Remembering the Storied Past of Waseca's Loon Lake Island



May 6th, 10:41 PM CDT by Stacy Steinhagen


If you've driven past Loon Lake in Waseca, you may have spotted its sleepy island. But 100 years ago, it was a destination complete with a dance and beer hall.

On Waseca's Loon Lake sits an island. Unassuming and quiet, one may have never questioned its history. So historians turn to Ron Purcell, whose family history on Loon Lake dates back four generations. Purcell says, "It was not a lake to begin with. No, they raised the outlet six feet and and turned it into a lake."

In 1877, the Minneapolis and St. Louis railroad built a trestle over the east end of the lake. The water levels rose, severing the end of the peninsula from the land. A peninsula flooded, but an island, Ward's Island, came into being. Purcell says, "There was a road out to the island from the park over there. Well, when I was a kid there was about a foot of water on top of it, so we could walk out on that. But there was an old dance hall. A drinking establishment and dance hall that was there long ago and before I was a kid." Stories tell of a time where Waseca's Loon Lake was quite the attraction.

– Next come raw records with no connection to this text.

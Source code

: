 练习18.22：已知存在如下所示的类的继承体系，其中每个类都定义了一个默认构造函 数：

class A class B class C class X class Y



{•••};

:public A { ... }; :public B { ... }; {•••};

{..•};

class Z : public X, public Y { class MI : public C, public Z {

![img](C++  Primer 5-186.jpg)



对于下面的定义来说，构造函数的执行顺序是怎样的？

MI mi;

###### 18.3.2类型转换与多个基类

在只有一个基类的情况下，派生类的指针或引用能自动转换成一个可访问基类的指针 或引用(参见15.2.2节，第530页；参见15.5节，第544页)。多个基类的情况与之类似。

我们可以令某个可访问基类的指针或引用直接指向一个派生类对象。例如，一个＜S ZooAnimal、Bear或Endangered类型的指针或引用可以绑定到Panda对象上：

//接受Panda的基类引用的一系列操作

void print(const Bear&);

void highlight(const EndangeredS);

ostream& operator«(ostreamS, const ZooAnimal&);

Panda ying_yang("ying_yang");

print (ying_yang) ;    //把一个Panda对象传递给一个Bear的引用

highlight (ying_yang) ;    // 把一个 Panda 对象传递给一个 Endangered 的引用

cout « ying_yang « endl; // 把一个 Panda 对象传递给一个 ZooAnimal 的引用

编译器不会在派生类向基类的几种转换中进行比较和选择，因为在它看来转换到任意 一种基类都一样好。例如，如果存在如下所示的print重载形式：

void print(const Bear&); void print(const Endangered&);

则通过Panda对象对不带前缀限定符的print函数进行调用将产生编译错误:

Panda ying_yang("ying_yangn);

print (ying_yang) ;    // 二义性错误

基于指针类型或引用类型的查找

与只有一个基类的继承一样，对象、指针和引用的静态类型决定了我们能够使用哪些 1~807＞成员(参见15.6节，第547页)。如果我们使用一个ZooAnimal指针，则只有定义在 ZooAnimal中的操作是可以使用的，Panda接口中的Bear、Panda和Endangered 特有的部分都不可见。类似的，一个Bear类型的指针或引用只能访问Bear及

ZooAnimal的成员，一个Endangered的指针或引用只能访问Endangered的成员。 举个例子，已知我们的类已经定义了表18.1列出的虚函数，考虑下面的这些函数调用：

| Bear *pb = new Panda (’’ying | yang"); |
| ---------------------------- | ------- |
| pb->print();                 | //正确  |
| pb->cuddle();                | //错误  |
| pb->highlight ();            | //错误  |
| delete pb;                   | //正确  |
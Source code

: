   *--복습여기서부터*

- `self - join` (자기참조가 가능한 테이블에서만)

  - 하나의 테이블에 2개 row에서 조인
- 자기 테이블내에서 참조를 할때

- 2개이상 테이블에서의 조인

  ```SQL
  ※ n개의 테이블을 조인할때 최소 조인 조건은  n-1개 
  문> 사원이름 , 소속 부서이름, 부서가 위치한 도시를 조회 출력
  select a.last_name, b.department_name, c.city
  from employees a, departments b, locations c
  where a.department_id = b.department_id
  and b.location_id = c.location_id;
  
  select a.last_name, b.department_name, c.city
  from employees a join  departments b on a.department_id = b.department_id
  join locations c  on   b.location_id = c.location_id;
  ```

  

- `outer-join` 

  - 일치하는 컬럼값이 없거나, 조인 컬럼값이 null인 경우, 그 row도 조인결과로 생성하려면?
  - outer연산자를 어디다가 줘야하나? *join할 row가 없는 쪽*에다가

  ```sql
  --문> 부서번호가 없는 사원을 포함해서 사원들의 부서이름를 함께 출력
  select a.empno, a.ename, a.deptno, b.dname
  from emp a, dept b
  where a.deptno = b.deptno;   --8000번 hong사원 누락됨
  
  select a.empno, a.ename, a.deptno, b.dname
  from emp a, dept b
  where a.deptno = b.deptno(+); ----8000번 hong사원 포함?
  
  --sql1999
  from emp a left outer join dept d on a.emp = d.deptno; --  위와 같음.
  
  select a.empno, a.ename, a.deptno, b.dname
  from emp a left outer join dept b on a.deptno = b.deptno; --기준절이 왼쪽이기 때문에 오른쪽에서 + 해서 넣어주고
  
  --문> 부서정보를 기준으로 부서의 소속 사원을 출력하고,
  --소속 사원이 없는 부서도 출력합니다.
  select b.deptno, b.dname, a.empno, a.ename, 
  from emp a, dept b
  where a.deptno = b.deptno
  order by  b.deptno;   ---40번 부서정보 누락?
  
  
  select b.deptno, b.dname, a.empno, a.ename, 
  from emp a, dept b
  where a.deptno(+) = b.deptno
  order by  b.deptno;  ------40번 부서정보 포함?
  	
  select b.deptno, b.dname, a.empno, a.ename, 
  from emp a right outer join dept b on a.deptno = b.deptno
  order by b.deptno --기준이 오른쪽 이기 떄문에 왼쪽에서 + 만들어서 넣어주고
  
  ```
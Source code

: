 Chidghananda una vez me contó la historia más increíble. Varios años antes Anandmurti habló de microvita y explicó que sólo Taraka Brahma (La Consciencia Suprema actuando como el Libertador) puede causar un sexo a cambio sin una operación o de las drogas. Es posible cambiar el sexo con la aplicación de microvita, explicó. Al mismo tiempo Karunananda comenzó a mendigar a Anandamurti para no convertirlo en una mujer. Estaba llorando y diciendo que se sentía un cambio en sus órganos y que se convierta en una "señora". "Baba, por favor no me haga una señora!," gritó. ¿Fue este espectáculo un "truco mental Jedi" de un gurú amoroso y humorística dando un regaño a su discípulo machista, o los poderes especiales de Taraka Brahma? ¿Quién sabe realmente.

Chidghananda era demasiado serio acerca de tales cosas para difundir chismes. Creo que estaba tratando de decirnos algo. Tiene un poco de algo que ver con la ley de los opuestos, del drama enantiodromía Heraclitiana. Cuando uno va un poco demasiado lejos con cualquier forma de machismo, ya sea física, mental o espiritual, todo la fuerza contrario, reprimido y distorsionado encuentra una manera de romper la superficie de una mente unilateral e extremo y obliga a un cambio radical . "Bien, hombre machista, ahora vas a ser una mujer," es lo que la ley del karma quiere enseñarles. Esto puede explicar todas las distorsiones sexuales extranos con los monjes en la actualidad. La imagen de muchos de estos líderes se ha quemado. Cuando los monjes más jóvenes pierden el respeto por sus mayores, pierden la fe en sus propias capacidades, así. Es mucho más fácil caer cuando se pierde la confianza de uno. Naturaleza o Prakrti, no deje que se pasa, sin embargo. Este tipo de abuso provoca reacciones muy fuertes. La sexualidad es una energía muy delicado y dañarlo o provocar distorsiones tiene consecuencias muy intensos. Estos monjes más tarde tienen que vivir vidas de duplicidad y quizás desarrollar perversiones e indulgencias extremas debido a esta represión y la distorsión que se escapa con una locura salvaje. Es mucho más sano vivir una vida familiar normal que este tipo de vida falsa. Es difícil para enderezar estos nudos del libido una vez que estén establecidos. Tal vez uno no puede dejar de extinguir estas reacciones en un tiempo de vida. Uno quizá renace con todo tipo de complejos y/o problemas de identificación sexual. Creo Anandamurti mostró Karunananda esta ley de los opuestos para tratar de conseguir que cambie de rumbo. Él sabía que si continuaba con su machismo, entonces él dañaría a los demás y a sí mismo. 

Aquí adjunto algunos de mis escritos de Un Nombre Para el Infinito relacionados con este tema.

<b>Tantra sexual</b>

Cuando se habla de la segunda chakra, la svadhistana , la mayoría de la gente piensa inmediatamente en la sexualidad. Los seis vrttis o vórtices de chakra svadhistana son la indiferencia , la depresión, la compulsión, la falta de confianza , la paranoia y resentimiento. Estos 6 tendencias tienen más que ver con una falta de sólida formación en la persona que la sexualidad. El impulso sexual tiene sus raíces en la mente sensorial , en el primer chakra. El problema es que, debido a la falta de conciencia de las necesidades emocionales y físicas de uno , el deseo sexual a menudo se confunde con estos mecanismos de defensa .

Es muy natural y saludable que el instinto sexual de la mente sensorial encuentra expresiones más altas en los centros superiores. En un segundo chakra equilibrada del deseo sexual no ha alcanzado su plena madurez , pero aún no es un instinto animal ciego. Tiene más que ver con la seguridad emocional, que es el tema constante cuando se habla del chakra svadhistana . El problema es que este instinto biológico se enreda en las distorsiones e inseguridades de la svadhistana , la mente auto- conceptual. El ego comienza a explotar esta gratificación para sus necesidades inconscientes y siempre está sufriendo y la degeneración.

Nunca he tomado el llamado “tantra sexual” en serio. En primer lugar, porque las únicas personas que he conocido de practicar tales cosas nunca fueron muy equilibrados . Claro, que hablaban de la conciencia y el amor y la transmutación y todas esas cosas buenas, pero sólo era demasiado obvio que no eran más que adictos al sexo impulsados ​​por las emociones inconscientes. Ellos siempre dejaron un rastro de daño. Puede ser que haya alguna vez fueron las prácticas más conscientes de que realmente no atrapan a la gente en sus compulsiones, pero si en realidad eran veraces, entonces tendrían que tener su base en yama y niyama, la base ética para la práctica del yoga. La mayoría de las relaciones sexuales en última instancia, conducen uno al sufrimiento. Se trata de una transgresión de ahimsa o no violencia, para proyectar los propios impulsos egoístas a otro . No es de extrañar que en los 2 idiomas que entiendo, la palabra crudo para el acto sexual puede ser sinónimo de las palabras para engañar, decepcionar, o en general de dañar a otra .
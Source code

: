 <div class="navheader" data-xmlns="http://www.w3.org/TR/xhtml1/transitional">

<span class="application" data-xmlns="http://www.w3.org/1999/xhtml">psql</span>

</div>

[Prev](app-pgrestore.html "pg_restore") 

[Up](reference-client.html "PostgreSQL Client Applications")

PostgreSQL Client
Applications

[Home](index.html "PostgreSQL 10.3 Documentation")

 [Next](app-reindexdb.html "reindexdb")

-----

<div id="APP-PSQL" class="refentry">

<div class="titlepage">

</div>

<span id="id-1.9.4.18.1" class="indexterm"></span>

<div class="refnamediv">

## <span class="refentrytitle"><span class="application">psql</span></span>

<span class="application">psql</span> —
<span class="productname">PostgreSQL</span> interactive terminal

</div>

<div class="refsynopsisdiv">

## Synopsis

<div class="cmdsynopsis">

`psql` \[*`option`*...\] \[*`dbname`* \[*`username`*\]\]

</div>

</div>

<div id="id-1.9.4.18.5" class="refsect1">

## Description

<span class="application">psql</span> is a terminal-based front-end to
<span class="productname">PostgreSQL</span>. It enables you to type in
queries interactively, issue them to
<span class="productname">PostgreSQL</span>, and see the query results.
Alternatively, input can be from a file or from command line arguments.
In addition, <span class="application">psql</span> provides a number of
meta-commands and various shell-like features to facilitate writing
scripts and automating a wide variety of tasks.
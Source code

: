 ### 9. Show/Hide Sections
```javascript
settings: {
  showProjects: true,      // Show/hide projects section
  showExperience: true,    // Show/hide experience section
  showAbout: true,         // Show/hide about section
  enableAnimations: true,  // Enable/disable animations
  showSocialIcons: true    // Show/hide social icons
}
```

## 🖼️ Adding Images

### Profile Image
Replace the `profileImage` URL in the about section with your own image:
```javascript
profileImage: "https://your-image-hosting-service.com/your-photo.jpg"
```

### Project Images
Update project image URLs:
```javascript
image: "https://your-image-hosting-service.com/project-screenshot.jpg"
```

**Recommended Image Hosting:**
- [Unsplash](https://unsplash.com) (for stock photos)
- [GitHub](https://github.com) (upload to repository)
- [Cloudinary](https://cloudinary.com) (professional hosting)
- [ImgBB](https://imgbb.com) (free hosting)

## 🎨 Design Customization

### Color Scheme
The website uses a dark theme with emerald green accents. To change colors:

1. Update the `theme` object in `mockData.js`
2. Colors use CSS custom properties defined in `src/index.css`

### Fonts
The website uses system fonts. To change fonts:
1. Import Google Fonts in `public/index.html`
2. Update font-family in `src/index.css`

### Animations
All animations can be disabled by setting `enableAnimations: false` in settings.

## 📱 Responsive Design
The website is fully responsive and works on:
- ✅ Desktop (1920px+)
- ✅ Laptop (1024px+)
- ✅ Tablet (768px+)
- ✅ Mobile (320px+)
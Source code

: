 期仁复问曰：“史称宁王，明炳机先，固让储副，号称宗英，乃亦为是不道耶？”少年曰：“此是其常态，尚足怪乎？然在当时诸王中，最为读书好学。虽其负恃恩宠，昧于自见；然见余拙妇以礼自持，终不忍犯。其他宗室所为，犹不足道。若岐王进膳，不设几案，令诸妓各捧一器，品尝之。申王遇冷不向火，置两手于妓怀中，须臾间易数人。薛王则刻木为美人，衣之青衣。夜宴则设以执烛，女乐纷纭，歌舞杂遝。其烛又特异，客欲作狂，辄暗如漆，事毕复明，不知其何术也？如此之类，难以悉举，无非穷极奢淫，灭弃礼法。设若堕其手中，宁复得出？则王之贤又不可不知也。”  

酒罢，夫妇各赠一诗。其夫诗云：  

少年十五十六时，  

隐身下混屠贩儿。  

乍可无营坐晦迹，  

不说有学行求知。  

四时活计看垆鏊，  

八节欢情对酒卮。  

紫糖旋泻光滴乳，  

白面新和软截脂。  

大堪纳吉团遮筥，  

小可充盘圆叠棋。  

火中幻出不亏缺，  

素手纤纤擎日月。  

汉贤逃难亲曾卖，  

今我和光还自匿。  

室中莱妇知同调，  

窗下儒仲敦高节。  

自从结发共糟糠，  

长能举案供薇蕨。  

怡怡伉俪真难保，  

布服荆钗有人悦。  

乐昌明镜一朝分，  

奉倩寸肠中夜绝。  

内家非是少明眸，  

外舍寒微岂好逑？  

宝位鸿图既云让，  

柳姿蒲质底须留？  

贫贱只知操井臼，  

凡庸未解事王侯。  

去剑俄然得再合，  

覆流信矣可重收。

Purcell says, "The city was dry. You couldn't drink. Booze was prohibited, but the island was not." Joan Mooney says, "Bootlegging was rampant. They just smuggled it out there." Over 100 years ago, it was an active site. Even sporting a steamboat. Mooney says, "Excursions they were called. People going out to the island by steamboat and that was the thing to do. If we have an island, let's turn it into a resort, much like they did in Excelsior with the big island."

Purcell says, "It was a pretty going place I guess, and then it burned down." Mooney says, "We have no pictures to prove it. But we do have little mentions here and there in the newspaper." And now the island sits dormant.

Purcell says, "But now, it's washing away." Its history a vague dream atop the water's horizon.

Purcell says, "I think very few people know much about the lake, other than it's there." And a once vibrant island now sits quite. Purcell says, "The island is so much smaller now. And unless something is done to keep it, it is going to just disappear."

The island was purchased by the Fell family in 1898 who later sold it as a park to the city of Waseca in 1957 for a mere $300.